Segment Start: DATA FOR REVIEW

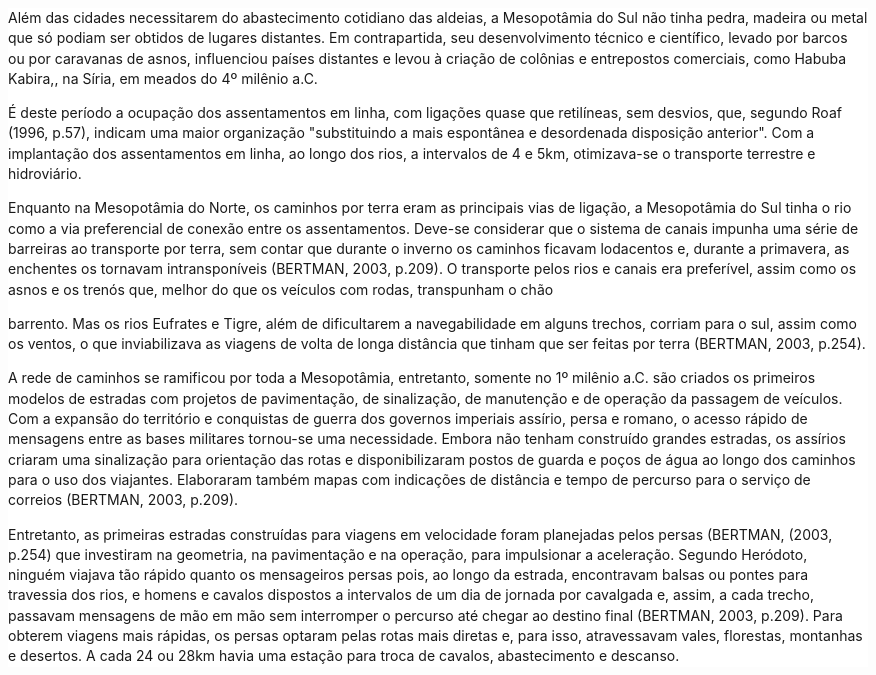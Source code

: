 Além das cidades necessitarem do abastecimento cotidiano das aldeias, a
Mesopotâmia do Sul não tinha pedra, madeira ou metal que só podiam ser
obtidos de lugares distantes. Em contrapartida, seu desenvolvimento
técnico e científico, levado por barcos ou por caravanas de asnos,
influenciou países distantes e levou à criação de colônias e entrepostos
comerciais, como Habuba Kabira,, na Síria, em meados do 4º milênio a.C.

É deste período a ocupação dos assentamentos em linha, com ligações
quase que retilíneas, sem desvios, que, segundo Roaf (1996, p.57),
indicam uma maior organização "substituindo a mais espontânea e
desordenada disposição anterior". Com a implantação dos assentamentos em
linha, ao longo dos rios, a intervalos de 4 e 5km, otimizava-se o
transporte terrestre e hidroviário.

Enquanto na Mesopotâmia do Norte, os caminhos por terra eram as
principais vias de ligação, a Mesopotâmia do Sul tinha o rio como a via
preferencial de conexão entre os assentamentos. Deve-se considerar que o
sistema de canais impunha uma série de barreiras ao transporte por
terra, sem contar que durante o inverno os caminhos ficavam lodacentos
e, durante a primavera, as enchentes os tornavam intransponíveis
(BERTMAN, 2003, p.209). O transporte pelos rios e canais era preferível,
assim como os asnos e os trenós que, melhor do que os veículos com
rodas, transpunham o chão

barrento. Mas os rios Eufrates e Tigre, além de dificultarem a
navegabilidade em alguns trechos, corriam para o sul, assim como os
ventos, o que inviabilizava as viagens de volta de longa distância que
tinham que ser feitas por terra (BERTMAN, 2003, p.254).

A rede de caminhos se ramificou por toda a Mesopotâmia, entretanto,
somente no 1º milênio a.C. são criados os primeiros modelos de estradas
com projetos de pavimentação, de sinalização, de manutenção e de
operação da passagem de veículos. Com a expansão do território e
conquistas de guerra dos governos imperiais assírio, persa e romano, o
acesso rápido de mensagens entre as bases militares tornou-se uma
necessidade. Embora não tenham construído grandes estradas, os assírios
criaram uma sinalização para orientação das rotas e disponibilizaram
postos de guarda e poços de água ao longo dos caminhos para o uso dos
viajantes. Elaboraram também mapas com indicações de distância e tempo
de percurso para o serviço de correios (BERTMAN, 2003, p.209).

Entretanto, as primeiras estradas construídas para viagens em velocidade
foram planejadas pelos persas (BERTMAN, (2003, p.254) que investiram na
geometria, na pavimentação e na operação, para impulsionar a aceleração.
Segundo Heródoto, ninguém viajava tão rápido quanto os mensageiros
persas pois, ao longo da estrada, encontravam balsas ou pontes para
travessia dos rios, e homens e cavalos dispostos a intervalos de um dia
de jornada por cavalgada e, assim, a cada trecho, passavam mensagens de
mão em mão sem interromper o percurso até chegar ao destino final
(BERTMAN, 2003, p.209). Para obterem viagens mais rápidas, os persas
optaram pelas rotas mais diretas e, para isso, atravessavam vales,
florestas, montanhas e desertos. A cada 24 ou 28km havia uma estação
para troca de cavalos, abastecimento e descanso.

Segment End: DATA FOR REVIEW
Segment Start: DATA FOR REVIEW

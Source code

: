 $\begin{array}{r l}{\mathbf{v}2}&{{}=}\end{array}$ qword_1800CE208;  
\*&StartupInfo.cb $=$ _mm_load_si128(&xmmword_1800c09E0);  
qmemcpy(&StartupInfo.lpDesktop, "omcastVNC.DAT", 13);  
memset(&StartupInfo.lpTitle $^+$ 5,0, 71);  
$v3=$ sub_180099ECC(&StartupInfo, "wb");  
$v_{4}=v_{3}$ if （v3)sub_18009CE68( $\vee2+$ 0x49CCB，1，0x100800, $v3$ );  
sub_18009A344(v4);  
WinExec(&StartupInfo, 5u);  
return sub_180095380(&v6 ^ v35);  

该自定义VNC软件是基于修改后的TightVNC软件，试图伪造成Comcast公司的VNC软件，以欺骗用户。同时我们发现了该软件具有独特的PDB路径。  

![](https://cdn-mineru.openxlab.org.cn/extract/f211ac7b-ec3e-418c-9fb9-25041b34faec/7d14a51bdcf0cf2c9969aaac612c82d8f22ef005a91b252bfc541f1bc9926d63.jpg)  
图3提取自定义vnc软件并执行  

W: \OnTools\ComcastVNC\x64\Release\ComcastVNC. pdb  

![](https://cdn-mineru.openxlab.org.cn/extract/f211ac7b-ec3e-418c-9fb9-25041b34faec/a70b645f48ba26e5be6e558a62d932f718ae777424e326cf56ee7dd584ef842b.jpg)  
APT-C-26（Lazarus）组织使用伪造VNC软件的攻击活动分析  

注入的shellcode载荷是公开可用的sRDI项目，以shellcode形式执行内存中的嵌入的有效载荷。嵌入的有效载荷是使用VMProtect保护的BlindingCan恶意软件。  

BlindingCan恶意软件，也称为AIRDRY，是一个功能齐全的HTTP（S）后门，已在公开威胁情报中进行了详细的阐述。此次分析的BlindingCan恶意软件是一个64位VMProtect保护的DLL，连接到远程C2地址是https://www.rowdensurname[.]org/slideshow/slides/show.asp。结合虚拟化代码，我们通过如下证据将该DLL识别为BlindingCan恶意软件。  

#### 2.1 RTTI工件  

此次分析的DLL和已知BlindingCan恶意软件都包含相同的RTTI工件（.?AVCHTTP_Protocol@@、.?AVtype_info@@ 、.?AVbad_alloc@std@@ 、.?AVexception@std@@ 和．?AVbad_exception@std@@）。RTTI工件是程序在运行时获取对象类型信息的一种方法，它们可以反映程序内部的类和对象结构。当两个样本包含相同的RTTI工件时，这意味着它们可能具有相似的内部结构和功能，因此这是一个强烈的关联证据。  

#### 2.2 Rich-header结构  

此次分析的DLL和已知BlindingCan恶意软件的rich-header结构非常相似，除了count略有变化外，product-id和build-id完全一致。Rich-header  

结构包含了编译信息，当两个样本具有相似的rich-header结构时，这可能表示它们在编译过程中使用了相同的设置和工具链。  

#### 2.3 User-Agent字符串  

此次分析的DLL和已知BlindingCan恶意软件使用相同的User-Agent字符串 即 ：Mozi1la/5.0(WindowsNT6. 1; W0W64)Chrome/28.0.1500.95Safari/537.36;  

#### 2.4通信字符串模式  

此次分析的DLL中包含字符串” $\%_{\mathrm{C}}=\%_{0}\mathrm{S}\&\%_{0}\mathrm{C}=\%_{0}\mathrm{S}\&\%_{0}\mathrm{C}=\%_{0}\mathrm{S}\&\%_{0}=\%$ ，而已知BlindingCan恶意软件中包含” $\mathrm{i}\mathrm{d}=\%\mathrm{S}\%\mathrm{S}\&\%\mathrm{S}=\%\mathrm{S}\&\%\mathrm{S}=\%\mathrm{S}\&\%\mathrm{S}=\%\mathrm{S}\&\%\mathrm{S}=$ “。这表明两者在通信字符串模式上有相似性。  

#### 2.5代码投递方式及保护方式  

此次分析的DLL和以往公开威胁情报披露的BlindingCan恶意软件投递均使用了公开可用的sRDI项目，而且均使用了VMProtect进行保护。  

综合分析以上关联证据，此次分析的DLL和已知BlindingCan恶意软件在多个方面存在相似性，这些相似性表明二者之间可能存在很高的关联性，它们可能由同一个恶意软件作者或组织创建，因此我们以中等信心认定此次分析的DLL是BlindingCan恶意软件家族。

Segment End: DATA FOR REVIEW

ABOUT THIS EXERCISE – What you return must be the lines above that run from the line with "implantação dos assentamentos em" to the line with "de percurso para", inclusive, each copied exactly.

ANSWER SECTION –
desordenada disposição anterior". Com a implantação dos assentamentos em
linha, ao longo dos rios, a intervalos de 4 e 5km, otimizava-se o
transporte terrestre e hidroviário.

Enquanto na Mesopotâmia do Norte, os caminhos por terra eram as
principais vias de ligação, a Mesopotâmia do Sul tinha o rio como a via
preferencial de conexão entre os assentamentos. Deve-se considerar que o
sistema de canais impunha uma série de barreiras ao transporte por
terra, sem contar que durante o inverno os caminhos ficavam lodacentos
e, durante a primavera, as enchentes os tornavam intransponíveis
(BERTMAN, 2003, p.209). O transporte pelos rios e canais era preferível,
assim como os asnos e os trenós que, melhor do que os veículos com
rodas, transpunham o chão

barrento. Mas os rios Eufrates e Tigre, além de dificultarem a
navegabilidade em alguns trechos, corriam para o sul, assim como os
ventos, o que inviabilizava as viagens de volta de longa distância que
tinham que ser feitas por terra (BERTMAN, 2003, p.254).

A rede de caminhos se ramificou por toda a Mesopotâmia, entretanto,
somente no 1º milênio a.C. são criados os primeiros modelos de estradas
com projetos de pavimentação, de sinalização, de manutenção e de
operação da passagem de veículos. Com a expansão do território e
conquistas de guerra dos governos imperiais assírio, persa e romano, o
acesso rápido de mensagens entre as bases militares tornou-se uma
necessidade. Embora não tenham construído grandes estradas, os assírios
criaram uma sinalização para orientação das rotas e disponibilizaram
postos de guarda e poços de água ao longo dos caminhos para o uso dos
viajantes. Elaboraram também mapas com indicações de distância e tempo
de percurso para o serviço de correios (BERTMAN, 2003, p.209).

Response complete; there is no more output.